> **EXERCISE INSTRUCTIONS**
With the pictures omitted, print exactly the lines below, from the one containing "particular sequence of" through the one containing "Calculate $gcd(~(10,15)~)$", and nothing else.

> **AVAILABLE DATA**
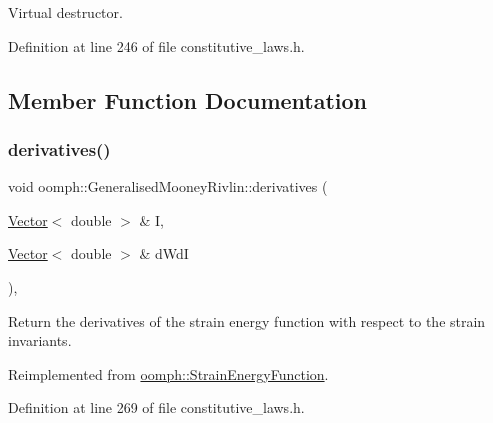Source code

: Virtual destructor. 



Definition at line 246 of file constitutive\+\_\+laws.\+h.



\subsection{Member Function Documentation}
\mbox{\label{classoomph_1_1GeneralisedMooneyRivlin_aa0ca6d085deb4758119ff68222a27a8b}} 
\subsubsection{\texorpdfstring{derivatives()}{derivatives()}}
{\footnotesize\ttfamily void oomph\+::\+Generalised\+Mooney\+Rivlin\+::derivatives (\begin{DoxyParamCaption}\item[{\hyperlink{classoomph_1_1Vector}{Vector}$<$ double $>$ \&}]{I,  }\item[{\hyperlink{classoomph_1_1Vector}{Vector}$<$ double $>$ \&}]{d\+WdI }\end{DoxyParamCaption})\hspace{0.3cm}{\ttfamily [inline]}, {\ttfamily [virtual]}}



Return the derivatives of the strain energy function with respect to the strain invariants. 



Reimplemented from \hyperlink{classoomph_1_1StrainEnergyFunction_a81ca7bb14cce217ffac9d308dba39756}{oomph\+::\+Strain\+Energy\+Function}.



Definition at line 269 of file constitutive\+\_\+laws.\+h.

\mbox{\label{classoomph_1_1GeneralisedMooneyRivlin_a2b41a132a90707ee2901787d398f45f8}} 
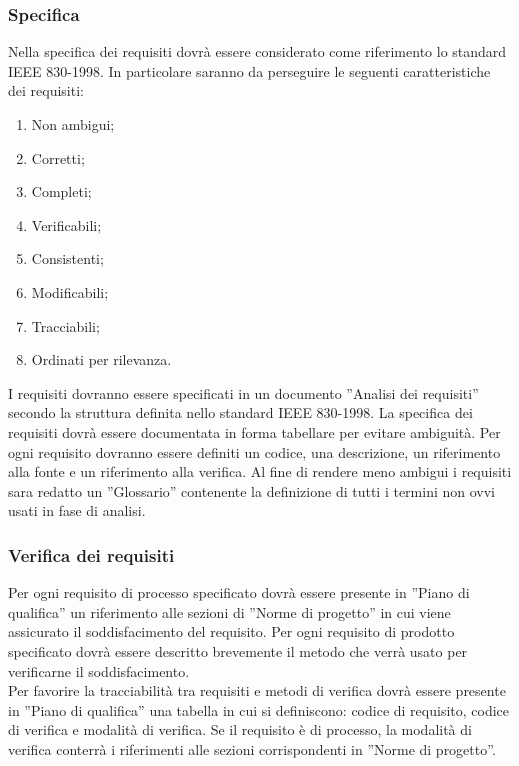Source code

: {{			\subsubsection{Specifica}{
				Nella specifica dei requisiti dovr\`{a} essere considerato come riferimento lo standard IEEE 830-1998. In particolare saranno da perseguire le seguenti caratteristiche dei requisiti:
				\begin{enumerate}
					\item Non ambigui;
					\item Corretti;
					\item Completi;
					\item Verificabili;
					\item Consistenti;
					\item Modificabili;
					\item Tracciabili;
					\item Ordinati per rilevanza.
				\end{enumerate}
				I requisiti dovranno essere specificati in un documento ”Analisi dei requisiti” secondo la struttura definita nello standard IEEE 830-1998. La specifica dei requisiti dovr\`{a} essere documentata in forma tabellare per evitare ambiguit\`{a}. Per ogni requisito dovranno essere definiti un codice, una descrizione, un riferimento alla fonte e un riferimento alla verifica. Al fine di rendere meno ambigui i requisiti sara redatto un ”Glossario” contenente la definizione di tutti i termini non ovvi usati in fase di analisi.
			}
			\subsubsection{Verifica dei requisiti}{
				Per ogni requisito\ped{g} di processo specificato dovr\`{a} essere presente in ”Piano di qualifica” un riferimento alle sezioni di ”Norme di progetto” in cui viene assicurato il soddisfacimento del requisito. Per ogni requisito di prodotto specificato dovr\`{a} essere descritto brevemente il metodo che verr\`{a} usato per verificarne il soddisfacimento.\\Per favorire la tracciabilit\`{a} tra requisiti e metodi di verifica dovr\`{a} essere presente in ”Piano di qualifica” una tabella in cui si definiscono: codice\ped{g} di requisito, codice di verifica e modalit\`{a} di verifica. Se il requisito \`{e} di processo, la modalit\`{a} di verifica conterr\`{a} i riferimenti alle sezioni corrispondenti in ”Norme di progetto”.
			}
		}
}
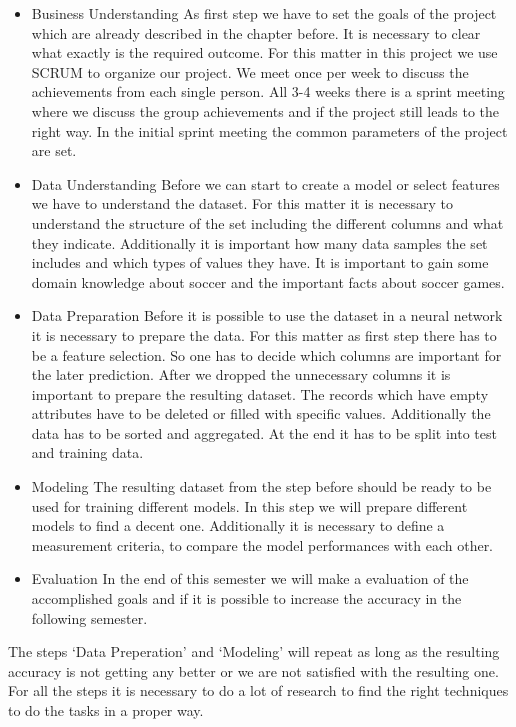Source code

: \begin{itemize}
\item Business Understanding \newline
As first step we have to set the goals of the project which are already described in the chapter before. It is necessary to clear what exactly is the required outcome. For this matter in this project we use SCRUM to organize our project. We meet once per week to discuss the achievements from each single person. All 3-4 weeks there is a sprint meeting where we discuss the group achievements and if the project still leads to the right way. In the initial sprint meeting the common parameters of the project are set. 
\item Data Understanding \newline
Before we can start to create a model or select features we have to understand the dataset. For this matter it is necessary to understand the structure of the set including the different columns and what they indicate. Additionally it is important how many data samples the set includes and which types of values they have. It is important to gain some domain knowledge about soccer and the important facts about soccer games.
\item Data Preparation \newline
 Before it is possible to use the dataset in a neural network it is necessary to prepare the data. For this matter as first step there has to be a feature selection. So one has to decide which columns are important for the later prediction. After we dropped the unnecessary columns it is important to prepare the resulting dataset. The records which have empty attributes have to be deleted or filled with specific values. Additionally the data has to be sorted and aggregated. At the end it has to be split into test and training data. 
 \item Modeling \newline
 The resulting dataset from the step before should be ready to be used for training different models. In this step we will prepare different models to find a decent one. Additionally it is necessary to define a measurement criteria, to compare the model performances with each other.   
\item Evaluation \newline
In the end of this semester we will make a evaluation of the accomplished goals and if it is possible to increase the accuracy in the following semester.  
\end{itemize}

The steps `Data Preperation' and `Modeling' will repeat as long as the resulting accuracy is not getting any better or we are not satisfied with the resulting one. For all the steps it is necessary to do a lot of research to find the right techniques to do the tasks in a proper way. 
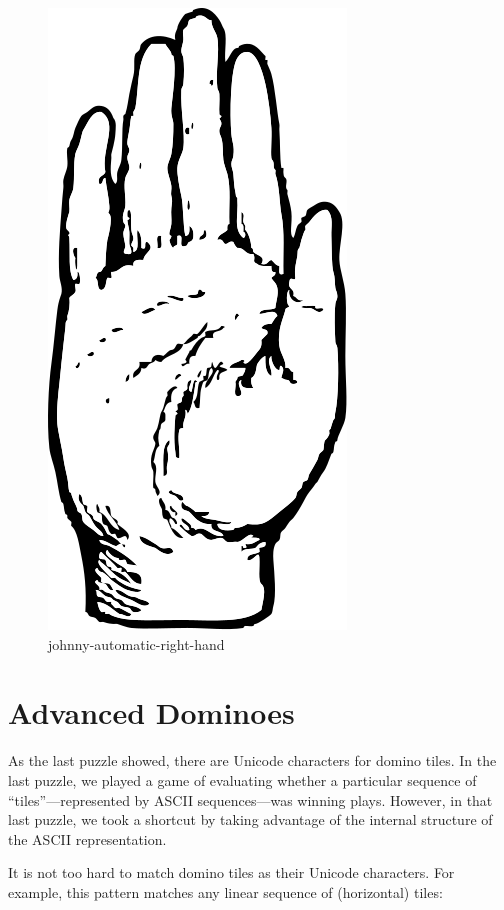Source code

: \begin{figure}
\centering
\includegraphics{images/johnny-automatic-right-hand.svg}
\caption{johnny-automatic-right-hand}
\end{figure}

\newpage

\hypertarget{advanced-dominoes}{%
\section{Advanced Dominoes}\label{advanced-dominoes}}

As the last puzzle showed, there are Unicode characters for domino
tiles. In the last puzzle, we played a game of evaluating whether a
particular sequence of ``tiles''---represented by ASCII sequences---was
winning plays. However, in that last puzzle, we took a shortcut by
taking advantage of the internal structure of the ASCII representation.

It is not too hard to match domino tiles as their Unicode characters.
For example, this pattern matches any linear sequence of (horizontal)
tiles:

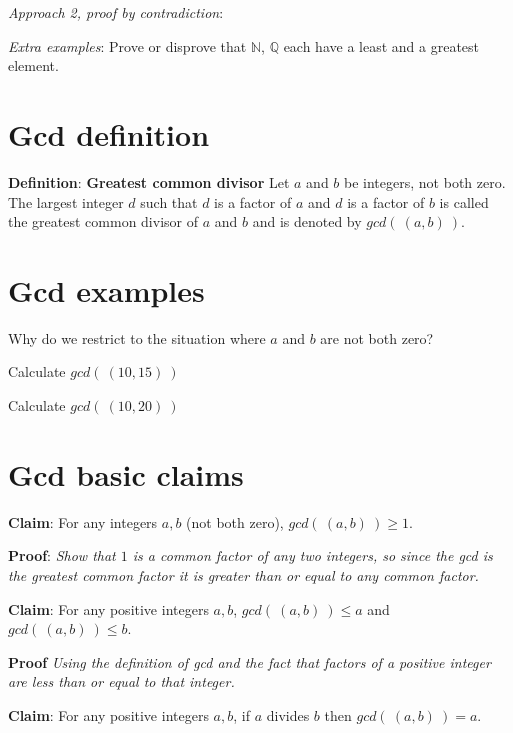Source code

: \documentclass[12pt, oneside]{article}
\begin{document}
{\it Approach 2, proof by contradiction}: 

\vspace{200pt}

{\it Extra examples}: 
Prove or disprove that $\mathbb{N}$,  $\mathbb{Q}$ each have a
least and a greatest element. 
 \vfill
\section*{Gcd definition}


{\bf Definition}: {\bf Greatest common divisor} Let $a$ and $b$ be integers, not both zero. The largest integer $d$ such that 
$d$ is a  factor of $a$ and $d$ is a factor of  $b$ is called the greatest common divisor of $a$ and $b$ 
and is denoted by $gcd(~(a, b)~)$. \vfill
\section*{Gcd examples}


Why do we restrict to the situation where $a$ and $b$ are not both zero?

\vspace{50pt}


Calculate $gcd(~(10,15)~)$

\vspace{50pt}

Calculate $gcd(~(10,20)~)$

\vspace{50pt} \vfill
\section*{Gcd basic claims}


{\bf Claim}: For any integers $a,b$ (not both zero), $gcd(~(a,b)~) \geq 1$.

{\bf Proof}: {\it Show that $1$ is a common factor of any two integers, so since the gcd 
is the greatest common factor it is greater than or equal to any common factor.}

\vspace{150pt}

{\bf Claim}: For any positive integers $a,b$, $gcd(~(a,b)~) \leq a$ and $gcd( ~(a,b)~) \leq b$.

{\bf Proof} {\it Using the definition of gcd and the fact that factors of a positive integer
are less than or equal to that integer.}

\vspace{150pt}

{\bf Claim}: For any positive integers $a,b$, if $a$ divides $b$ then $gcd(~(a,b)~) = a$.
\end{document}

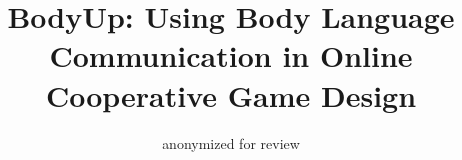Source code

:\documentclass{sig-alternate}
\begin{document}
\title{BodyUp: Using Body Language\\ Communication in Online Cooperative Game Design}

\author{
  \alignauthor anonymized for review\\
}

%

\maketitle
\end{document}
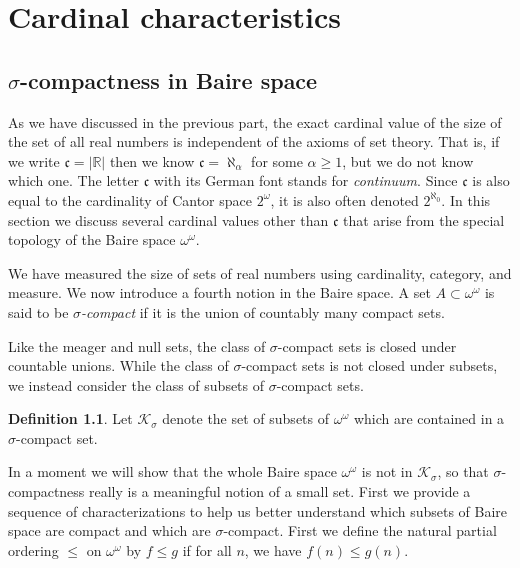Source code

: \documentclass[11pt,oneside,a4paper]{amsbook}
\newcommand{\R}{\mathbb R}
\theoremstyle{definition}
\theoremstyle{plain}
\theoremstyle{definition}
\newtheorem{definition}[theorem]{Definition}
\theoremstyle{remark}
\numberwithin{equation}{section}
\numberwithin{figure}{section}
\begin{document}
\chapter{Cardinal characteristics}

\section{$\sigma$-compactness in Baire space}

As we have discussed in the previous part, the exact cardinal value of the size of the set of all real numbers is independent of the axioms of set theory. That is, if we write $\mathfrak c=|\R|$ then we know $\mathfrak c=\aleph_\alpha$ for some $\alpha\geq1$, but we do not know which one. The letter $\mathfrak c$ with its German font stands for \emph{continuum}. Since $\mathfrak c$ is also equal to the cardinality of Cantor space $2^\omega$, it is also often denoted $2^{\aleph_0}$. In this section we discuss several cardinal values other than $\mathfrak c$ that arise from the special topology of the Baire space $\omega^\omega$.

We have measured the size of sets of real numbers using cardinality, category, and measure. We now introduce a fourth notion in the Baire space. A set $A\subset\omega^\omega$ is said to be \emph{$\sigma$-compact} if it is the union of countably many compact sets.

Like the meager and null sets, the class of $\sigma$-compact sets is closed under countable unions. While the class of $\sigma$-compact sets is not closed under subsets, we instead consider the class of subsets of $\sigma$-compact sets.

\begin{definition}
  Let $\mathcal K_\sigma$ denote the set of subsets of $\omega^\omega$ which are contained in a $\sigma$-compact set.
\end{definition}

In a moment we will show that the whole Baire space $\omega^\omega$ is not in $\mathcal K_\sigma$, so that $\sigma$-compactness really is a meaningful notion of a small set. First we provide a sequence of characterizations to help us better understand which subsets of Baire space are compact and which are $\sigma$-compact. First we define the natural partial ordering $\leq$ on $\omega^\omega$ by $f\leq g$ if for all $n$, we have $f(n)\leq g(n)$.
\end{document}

> **RESPONSE TO THE EXERCISE**
particular sequence of ``tiles''---represented by ASCII sequences---was
winning plays. However, in that last puzzle, we took a shortcut by
taking advantage of the internal structure of the ASCII representation.

It is not too hard to match domino tiles as their Unicode characters.
For example, this pattern matches any linear sequence of (horizontal)
tiles:

Source code

: \documentclass[12pt, oneside]{article}
\begin{document}
{\it Approach 2, proof by contradiction}: 

\vspace{200pt}

{\it Extra examples}: 
Prove or disprove that $\mathbb{N}$,  $\mathbb{Q}$ each have a
least and a greatest element. 
 \vfill
\section*{Gcd definition}


{\bf Definition}: {\bf Greatest common divisor} Let $a$ and $b$ be integers, not both zero. The largest integer $d$ such that 
$d$ is a  factor of $a$ and $d$ is a factor of  $b$ is called the greatest common divisor of $a$ and $b$ 
and is denoted by $gcd(~(a, b)~)$. \vfill
\section*{Gcd examples}


Why do we restrict to the situation where $a$ and $b$ are not both zero?

\vspace{50pt}


Calculate $gcd(~(10,15)~)$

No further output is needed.